Ask HN: How do I prepare for a iOS developer interview? - allsystemsgo

I've been doing iOS development for about 6 months now. My full time job is not a development role, but I'm looking to transfer to a mobile development job.<p>What sort of questions are common for a role such as this? What should I be prepared to answer? What would you want to hear from a junior iOS developer in an interview?
======
tagabek
Here's a good list of technical questions with answers:
[http://krish.codeworth.com/development/ios-
development-2/ios...](http://krish.codeworth.com/development/ios-
development-2/ios-interview-questions-with-answers/)

After that, the typical "Why do you want to work here?" type of questions will
most likely pop up somewhere.

Also, I've learned that appearing as if you already have the job (to a
specific extent) is a powerful way to stand out from the rest of the
interviewees. For example, if the company already has an existing product,
make a list of EVERYTHING that you think can be improved, and always provide a
solution.

"This transition might appear to be a bit awkward for a new user, but if you
had the subview pop up from the bottom here..."
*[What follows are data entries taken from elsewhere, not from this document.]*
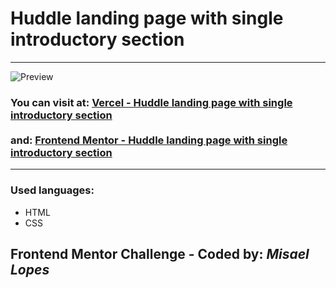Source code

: <h1> Huddle landing page with single introductory section </h1>
<hr>
<img src="https://user-images.githubusercontent.com/66078558/120013352-8cbd7600-bfd8-11eb-8c2f-94c3942b2d0e.png" alt="Preview">
<h3>You can visit at: <a href="https://fylodarktheme-beta.vercel.app/" target="_blank">Vercel - Huddle landing page with single introductory section</a>
<br><br> and: <a href="https://www.frontendmentor.io/solutions/fylo-dark-theme-landing-page-with-html-cssflex-and-grid-pcSnBWbZZ" target="_blank">Frontend Mentor - Huddle landing page with single introductory section</a>
</h3>
<hr>
<h3>Used languages:</h3>
<ul>
  <li>HTML</li>
  <li>CSS</li>
 </ul>
<h2> Frontend Mentor Challenge - Coded by: <em>Misael Lopes </em></h2>
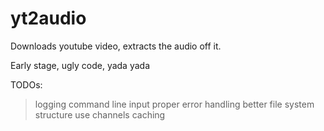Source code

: # yt2audio
Downloads youtube video, extracts the audio off it.

Early stage, ugly code, yada yada

TODOs:
> logging
> command line input
> proper error handling
> better file system structure
> use channels
> caching
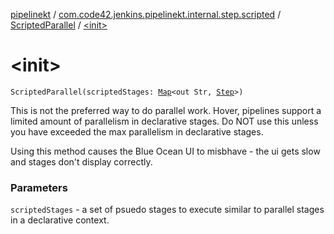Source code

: [pipelinekt](../../index.md) / [com.code42.jenkins.pipelinekt.internal.step.scripted](../index.md) / [ScriptedParallel](index.md) / [&lt;init&gt;](./-init-.md)

# &lt;init&gt;

`ScriptedParallel(scriptedStages: `[`Map`](https://kotlinlang.org/api/latest/jvm/stdlib/kotlin.collections/-map/index.html)`<out Str, `[`Step`](../../com.code42.jenkins.pipelinekt.core.step/-step/index.md)`>)`

This is not the preferred way to do parallel work.  Hover, pipelines support a limited amount of parallelism
in declarative stages.  Do NOT use this unless you have exceeded the max parallelism in declarative stages.

Using this method causes the Blue Ocean UI to misbhave - the ui gets slow and
stages don't display correctly.

### Parameters

`scriptedStages` - a set of psuedo stages to execute similar to parallel stages in a declarative context.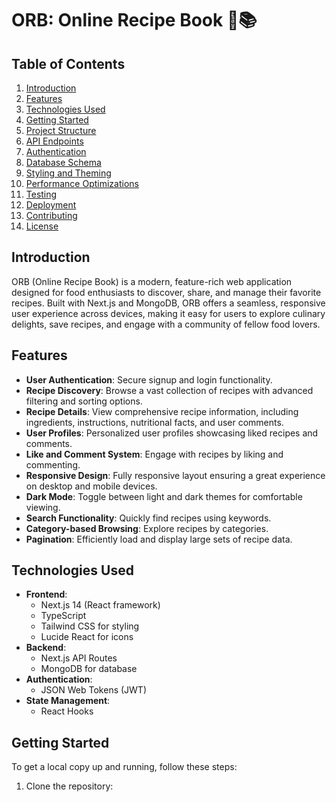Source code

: # ORB: Online Recipe Book 🍳📚

## Table of Contents
1. [Introduction](#introduction)
2. [Features](#features)
3. [Technologies Used](#technologies-used)
4. [Getting Started](#getting-started)
5. [Project Structure](#project-structure)
6. [API Endpoints](#api-endpoints)
7. [Authentication](#authentication)
8. [Database Schema](#database-schema)
9. [Styling and Theming](#styling-and-theming)
10. [Performance Optimizations](#performance-optimizations)
11. [Testing](#testing)
12. [Deployment](#deployment)
13. [Contributing](#contributing)
14. [License](#license)

## Introduction

ORB (Online Recipe Book) is a modern, feature-rich web application designed for food enthusiasts to discover, share, and manage their favorite recipes. Built with Next.js and MongoDB, ORB offers a seamless, responsive user experience across devices, making it easy for users to explore culinary delights, save recipes, and engage with a community of fellow food lovers.

## Features

- **User Authentication**: Secure signup and login functionality.
- **Recipe Discovery**: Browse a vast collection of recipes with advanced filtering and sorting options.
- **Recipe Details**: View comprehensive recipe information, including ingredients, instructions, nutritional facts, and user comments.
- **User Profiles**: Personalized user profiles showcasing liked recipes and comments.
- **Like and Comment System**: Engage with recipes by liking and commenting.
- **Responsive Design**: Fully responsive layout ensuring a great experience on desktop and mobile devices.
- **Dark Mode**: Toggle between light and dark themes for comfortable viewing.
- **Search Functionality**: Quickly find recipes using keywords.
- **Category-based Browsing**: Explore recipes by categories.
- **Pagination**: Efficiently load and display large sets of recipe data.

## Technologies Used

- **Frontend**: 
  - Next.js 14 (React framework)
  - TypeScript
  - Tailwind CSS for styling
  - Lucide React for icons
- **Backend**: 
  - Next.js API Routes
  - MongoDB for database
- **Authentication**: 
  - JSON Web Tokens (JWT)
- **State Management**: 
  - React Hooks

## Getting Started

To get a local copy up and running, follow these steps:

1. Clone the repository:

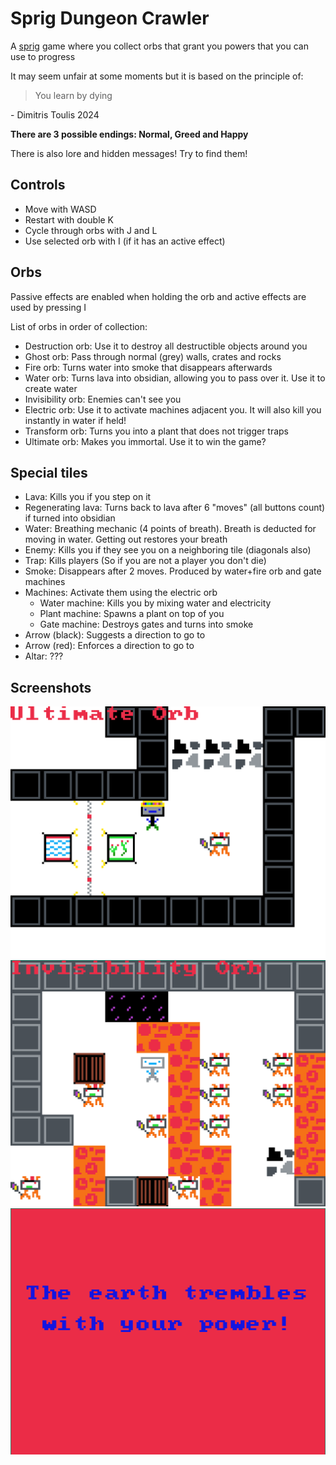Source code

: # Sprig Dungeon Crawler
A [sprig](https://sprig.hackclub.com) game where you collect orbs that grant you powers that you can use to progress

It may seem unfair at some moments but it is based on the principle of:
> You learn by dying

\- Dimitris Toulis 2024

**There are 3 possible endings: Normal, Greed and Happy**

There is also lore and hidden messages! Try to find them!

## Controls
- Move with WASD
- Restart with double K 
- Cycle through orbs with J and L  
- Use selected orb with I (if it has an active effect)

## Orbs

Passive effects are enabled when holding the orb and active effects are used by pressing I

List of orbs in order of collection:
- Destruction orb: Use it to destroy all destructible objects around you  
- Ghost orb: Pass through normal (grey) walls, crates and rocks  
- Fire orb: Turns water into smoke that disappears afterwards  
- Water orb: Turns lava into obsidian, allowing you to pass over it. Use it to create water
- Invisibility orb: Enemies can't see you
- Electric orb: Use it to activate machines adjacent you. It will also kill you instantly in water if held!
- Transform orb: Turns you into a plant that does not trigger traps
- Ultimate orb: Makes you immortal. Use it to win the game?

## Special tiles
- Lava: Kills you if you step on it
- Regenerating lava: Turns back to lava after 6 "moves" (all buttons count) if turned into obsidian
- Water: Breathing mechanic (4 points of breath). Breath is deducted for moving in water. Getting out restores your breath
- Enemy: Kills you if they see you on a neighboring tile (diagonals also)
- Trap: Kills players (So if you are not a player you don't die)
- Smoke: Disappears after 2 moves. Produced by water+fire orb and gate machines
- Machines: Activate them using the electric orb
  - Water machine: Kills you by mixing water and electricity
  - Plant machine: Spawns a plant on top of you
  - Gate machine: Destroys gates and turns into smoke
- Arrow (black): Suggests a direction to go to
- Arrow (red): Enforces a direction to go to
- Altar: ???

## Screenshots
![dungeon1](https://github.com/Dimitris-Toulis/sprig-dungeon-crawler/raw/main/images/screenshot1.png)
![dungeon2](https://github.com/Dimitris-Toulis/sprig-dungeon-crawler/raw/main/images/screenshot2.png)
![The earth trembles with your power](https://github.com/Dimitris-Toulis/sprig-dungeon-crawler/raw/main/images/screenshot3.png)
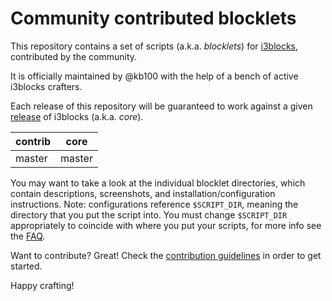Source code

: # Community contributed blocklets

This repository contains a set of scripts (a.k.a. *blocklets*) for 
[i3blocks](https://github.com/vivien/i3blocks), contributed by the 
community.

It is officially maintained by @kb100 with the help of 
a bench of active i3blocks crafters.

Each release of this repository will be guaranteed to work against 
a given [release](https://github.com/vivien/i3blocks/releases) of 
i3blocks (a.k.a. *core*).

contrib | core
------- | ----
master  | master

You may want to take a look at the individual blocklet directories,
which contain descriptions, screenshots, and installation/configuration 
instructions.
Note: configurations reference `$SCRIPT_DIR`, meaning the directory that you put
the script into. 
You must change `$SCRIPT_DIR` appropriately to coincide with where you put
your scripts, for more info see the [FAQ](https://github.com/vivien/i3blocks-contrib/wiki/FAQ#blocklets-refer-to-script_dir-what-does-that-mean-how-can-i-use-it).

Want to contribute?
Great!
Check the [contribution guidelines](https://github.com/vivien/i3blocks-contrib/blob/master/CONTRIBUTING.md)
in order to get started.

Happy crafting!
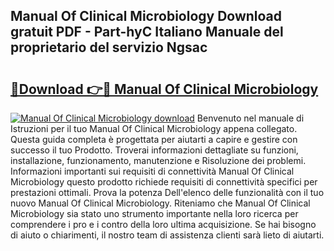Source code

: ## Manual Of Clinical Microbiology Download gratuit PDF - Part-hyC Italiano Manuale del proprietario del servizio Ngsac

# <h2><a href="http://dfbuwds.blite.top/?on=Manual+Of+Clinical+Microbiology">🔗Download 👉🔴 Manual Of Clinical Microbiology</a></h2>

[![Manual Of Clinical Microbiology download](https://i.imgur.com/lujVjoI.png)](http://dfbuwds.blite.top/?on=Manual+Of+Clinical+Microbiology)
Benvenuto nel manuale di Istruzioni per il tuo Manual Of Clinical Microbiology appena collegato. Questa guida completa è progettata per aiutarti a capire e gestire con successo il tuo Prodotto. Troverai informazioni dettagliate su funzioni, installazione, funzionamento, manutenzione e Risoluzione dei problemi. Informazioni importanti sui requisiti di connettività Manual Of Clinical Microbiology questo prodotto richiede requisiti di connettività specifici per prestazioni ottimali. Prova la potenza Dell'elenco delle funzionalità con il tuo nuovo Manual Of Clinical Microbiology. Riteniamo che Manual Of Clinical Microbiology sia stato uno strumento importante nella loro ricerca per comprendere i pro e i contro della loro ultima acquisizione. Se hai bisogno di aiuto o chiarimenti, il nostro team di assistenza clienti sarà lieto di aiutarti.
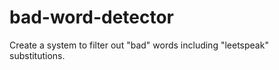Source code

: # bad-word-detector

Create a system to filter out "bad" words including "leetspeak" substitutions.
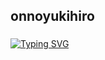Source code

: ###
## __onnoyukihiro__
###
[![Typing SVG](https://readme-typing-svg.herokuapp.com?color=16D400&size=25&width=770&lines=belajar+bersama+copy+paste+code+by+onnoyukihiro)](https://git.io/typing-svg)

###
###



###
###

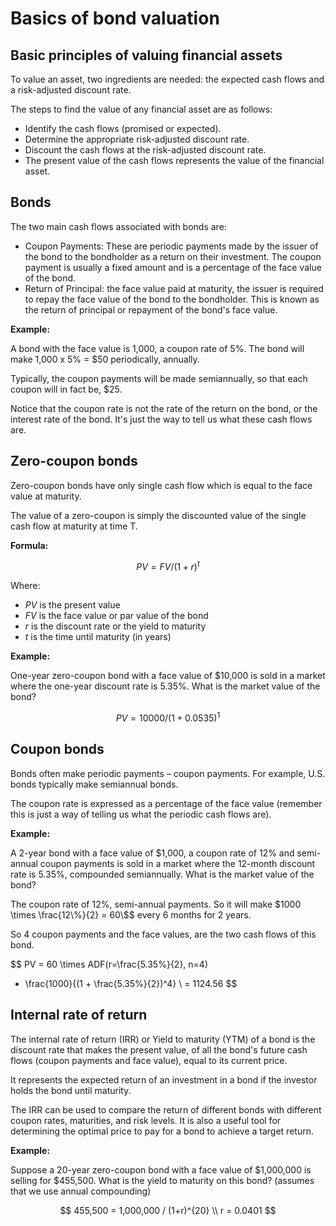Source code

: # Basics of bond valuation

## Basic principles of valuing financial assets

To value an asset, two ingredients are needed: the expected cash flows and a risk-adjusted discount rate. 

The steps to find the value of any financial asset are as follows:

- Identify the cash flows (promised or expected).
- Determine the appropriate risk-adjusted discount rate.
- Discount the cash flows at the risk-adjusted discount rate.
- The present value of the cash flows represents the value of the financial asset.

## Bonds

The two main cash flows associated with bonds are:

- Coupon Payments: These are periodic payments made by the issuer of the bond to the bondholder as a return on their investment. The coupon payment is usually a fixed amount and is a percentage of the face value of the bond.
- Return of Principal: the face value paid at maturity, the issuer is required to repay the face value of the bond to the bondholder. This is known as the return of principal or repayment of the bond's face value.

**Example:**

A bond with the face value is 1,000, a coupon rate of 5%. The bond will make 1,000 x 5% = $50 periodically, annually.

Typically, the coupon payments will be made semiannually, so that each coupon will in fact be, $25.

Notice that the coupon rate is not the rate of the return on the bond, or the interest rate of the bond. It's just the way to tell us what these cash flows are.

## Zero-coupon bonds

Zero-coupon bonds have only single cash flow which is equal to the face value at maturity.

The value of a zero-coupon is simply the discounted value of the single cash flow at maturity at time T.

**Formula:**

$$
PV = FV / (1 + r)^t
$$

Where:

- $PV$ is the present value
- $FV$ is the face value or par value of the bond
- $r$ is the discount rate or the yield to maturity
- $t$ is the time until maturity (in years)

**Example:**

One-year zero-coupon bond with a face value of $10,000 is sold in a market where the one-year discount rate is 5.35%. What is the market value of the bond?

$$
PV = 10000 / (1+0.0535)^1
$$


## Coupon bonds

Bonds often make periodic payments – coupon payments. For example, U.S. bonds typically make semiannual bonds.

The coupon rate is expressed as a percentage of the face value (remember this is just a way of telling us what the periodic cash flows are).

**Example:**

A 2-year bond with a face value of $1,000, a coupon rate of 12% and semi-annual coupon payments is sold in a market where the 12-month discount rate is 5.35%, compounded semiannually. What is the market value of the bond?

The coupon rate of 12%, semi-annual payments. So it will make $1000 \times \frac{12\%}{2} = 60\$$ every 6 months for 2 years.

So 4 coupon payments and the face values, are the two cash flows of this bond.

$$
PV = 60 \times ADF(r=\frac{5.35\%}{2}, n=4) 
  + \frac{1000}{(1 + \frac{5.35\%}{2})^4} \\
  = 1124.56
$$


## Internal rate of return

The internal rate of return (IRR) or Yield to maturity (YTM) of a bond is the discount rate that makes the present value, of all the bond's future cash flows (coupon payments and face value), equal to its current price.

It represents the expected return of an investment in a bond if the investor holds the bond until maturity.

The IRR can be used to compare the return of different bonds with different coupon rates, maturities, and risk levels. It is also a useful tool for determining the optimal price to pay for a bond to achieve a target return.

**Example:**

Suppose a 20-year zero-coupon bond with a face value of $1,000,000 is selling for $455,500. What is the yield to maturity on this bond? (assumes that we use annual compounding)

$$
455,500 = 1,000,000 / (1+r)^{20} \\
r = 0.0401
$$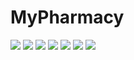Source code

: # MyPharmacy
![](http://cs625431.vk.me/v625431950/2c975/cywH6sHJwfk.jpg)
![](http://cs625431.vk.me/v625431950/2c97f/MH4VmQ1U7s8.jpg)
![](http://cs625431.vk.me/v625431950/2c989/egYoXfEfOh0.jpg)
![](http://cs625431.vk.me/v625431950/2c993/2Uf8MOVlfjw.jpg)
![](http://cs625431.vk.me/v625431950/2c99d/fC_Qgn9Y2xk.jpg)
![](http://cs625431.vk.me/v625431950/2c9a7/gJRgiIOFLkM.jpg)
![](http://cs625431.vk.me/v625431950/2c9b1/vhkFum78kx0.jpg)
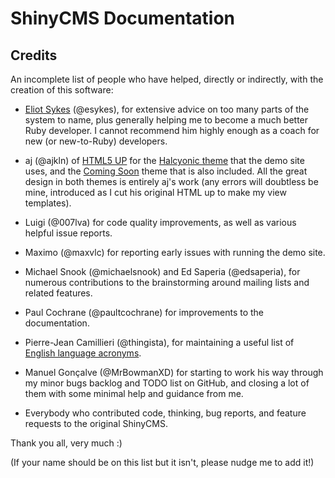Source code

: # ShinyCMS Documentation

## Credits

An incomplete list of people who have helped, directly or indirectly, with the creation of this software:

* [Eliot Sykes](https://eliotsykes.com) (@esykes), for extensive advice on too many parts of the system to name, plus generally helping me to become a much better Ruby developer. I cannot recommend him highly enough as a coach for new (or new-to-Ruby) developers.

* aj (@ajkln) of [HTML5 UP](https://html5up.net) for the [Halcyonic theme](https://html5up.net/halcyonic) that the demo site uses, and the [Coming Soon](https://html5up.net/eventually) theme that is also included. All the great design in both themes is entirely aj's work (any errors will doubtless be mine, introduced as I cut his original HTML up to make my view templates).

* Luigi (@007lva) for code quality improvements, as well as various helpful issue reports.

* Maximo (@maxvlc) for reporting early issues with running the demo site.

* Michael Snook (@michaelsnook) and Ed Saperia (@edsaperia), for numerous contributions to the brainstorming around mailing lists and related features.

* Paul Cochrane (@paultcochrane) for improvements to the documentation.

* Pierre-Jean Camillieri (@thingista), for maintaining a useful list of [English language acronyms](https://github.com/thingista/acronyms_and_more).

* Manuel Gonçalve (@MrBowmanXD) for starting to work his way through my minor bugs backlog and TODO list on GitHub, and closing a lot of them with some minimal help and guidance from me.

* Everybody who contributed code, thinking, bug reports, and feature requests to the original ShinyCMS.

Thank you all, very much :)

(If your name should be on this list but it isn't, please nudge me to add it!)
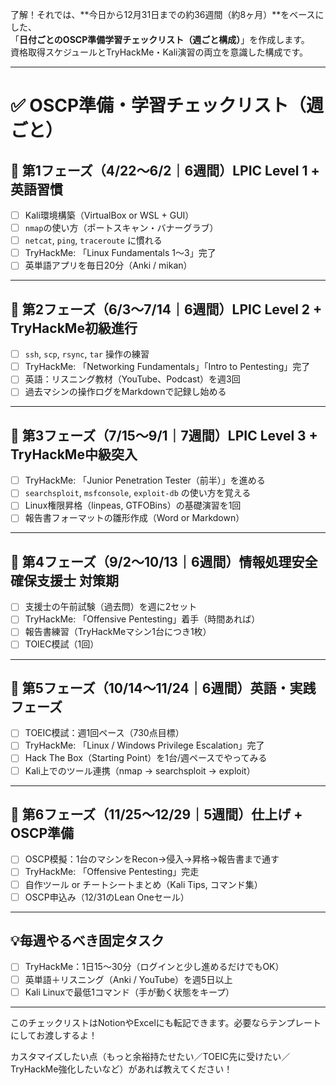 了解！それでは、**今日から12月31日までの約36週間（約8ヶ月）**をベースにした、  
「**日付ごとのOSCP準備学習チェックリスト（週ごと構成）**」を作成します。  
資格取得スケジュールとTryHackMe・Kali演習の両立を意識した構成です。

---

# ✅ OSCP準備・学習チェックリスト（週ごと）

## 🔹 **第1フェーズ（4/22〜6/2｜6週間）LPIC Level 1 + 英語習慣**
- [ ] Kali環境構築（VirtualBox or WSL + GUI）
- [ ] `nmap`の使い方（ポートスキャン・バナーグラブ）
- [ ] `netcat`, `ping`, `traceroute` に慣れる
- [ ] TryHackMe: 「Linux Fundamentals 1～3」完了
- [ ] 英単語アプリを毎日20分（Anki / mikan）

---

## 🔹 **第2フェーズ（6/3〜7/14｜6週間）LPIC Level 2 + TryHackMe初級進行**
- [ ] `ssh`, `scp`, `rsync`, `tar` 操作の練習
- [ ] TryHackMe: 「Networking Fundamentals」「Intro to Pentesting」完了
- [ ] 英語：リスニング教材（YouTube、Podcast）を週3回
- [ ] 過去マシンの操作ログをMarkdownで記録し始める

---

## 🔹 **第3フェーズ（7/15〜9/1｜7週間）LPIC Level 3 + TryHackMe中級突入**
- [ ] TryHackMe: 「Junior Penetration Tester（前半）」を進める
- [ ] `searchsploit`, `msfconsole`, `exploit-db` の使い方を覚える
- [ ] Linux権限昇格（linpeas, GTFOBins）の基礎演習を1回
- [ ] 報告書フォーマットの雛形作成（Word or Markdown）

---

## 🔹 **第4フェーズ（9/2〜10/13｜6週間）情報処理安全確保支援士 対策期**
- [ ] 支援士の午前試験（過去問）を週に2セット
- [ ] TryHackMe: 「Offensive Pentesting」着手（時間あれば）
- [ ] 報告書練習（TryHackMeマシン1台につき1枚）
- [ ] TOIEC模試（1回）

---

## 🔹 **第5フェーズ（10/14〜11/24｜6週間）英語・実践フェーズ**
- [ ] TOEIC模試：週1回ペース（730点目標）
- [ ] TryHackMe: 「Linux / Windows Privilege Escalation」完了
- [ ] Hack The Box（Starting Point）を1台/週ペースでやってみる
- [ ] Kali上でのツール連携（nmap → searchsploit → exploit）

---

## 🔹 **第6フェーズ（11/25〜12/29｜5週間）仕上げ + OSCP準備**
- [ ] OSCP模擬：1台のマシンをRecon→侵入→昇格→報告書まで通す
- [ ] TryHackMe: 「Offensive Pentesting」完走
- [ ] 自作ツール or チートシートまとめ（Kali Tips, コマンド集）
- [ ] OSCP申込み（12/31のLean Oneセール）

---

## 💡毎週やるべき固定タスク
- [ ] TryHackMe：1日15～30分（ログインと少し進めるだけでもOK）
- [ ] 英単語＋リスニング（Anki / YouTube）を週5日以上
- [ ] Kali Linuxで最低1コマンド（手が動く状態をキープ）

---

このチェックリストはNotionやExcelにも転記できます。必要ならテンプレートにしてお渡しするよ！

カスタマイズしたい点（もっと余裕持たせたい／TOEIC先に受けたい／TryHackMe強化したいなど）があれば教えてください！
If it's a smaller company, then make making a simple prototype might help. I
would be a bit more cautious with this route, but it could prove to be
beneficial in the right scenario.

Anyway, best of luck to you!

------
xauronx
Memory management (ARC vs retain/release cycle) Notification Center vs
Delegates, what they are, when to use which Some basic UI stuff Obviously some
basic objective-c syntax

How would I prepare? I would look at the type of apps they create, or I might
be working on and start trying to duplicate at least one of them. For
instance, if they have a popular barcode reading app, create one yourself,
maybe even add an extra feature. Show it to them. They'll see it and know two
things a) you're capable of creating it b) worst case scenario you can add
features to one of their products. aka, you'll never be completely worthless.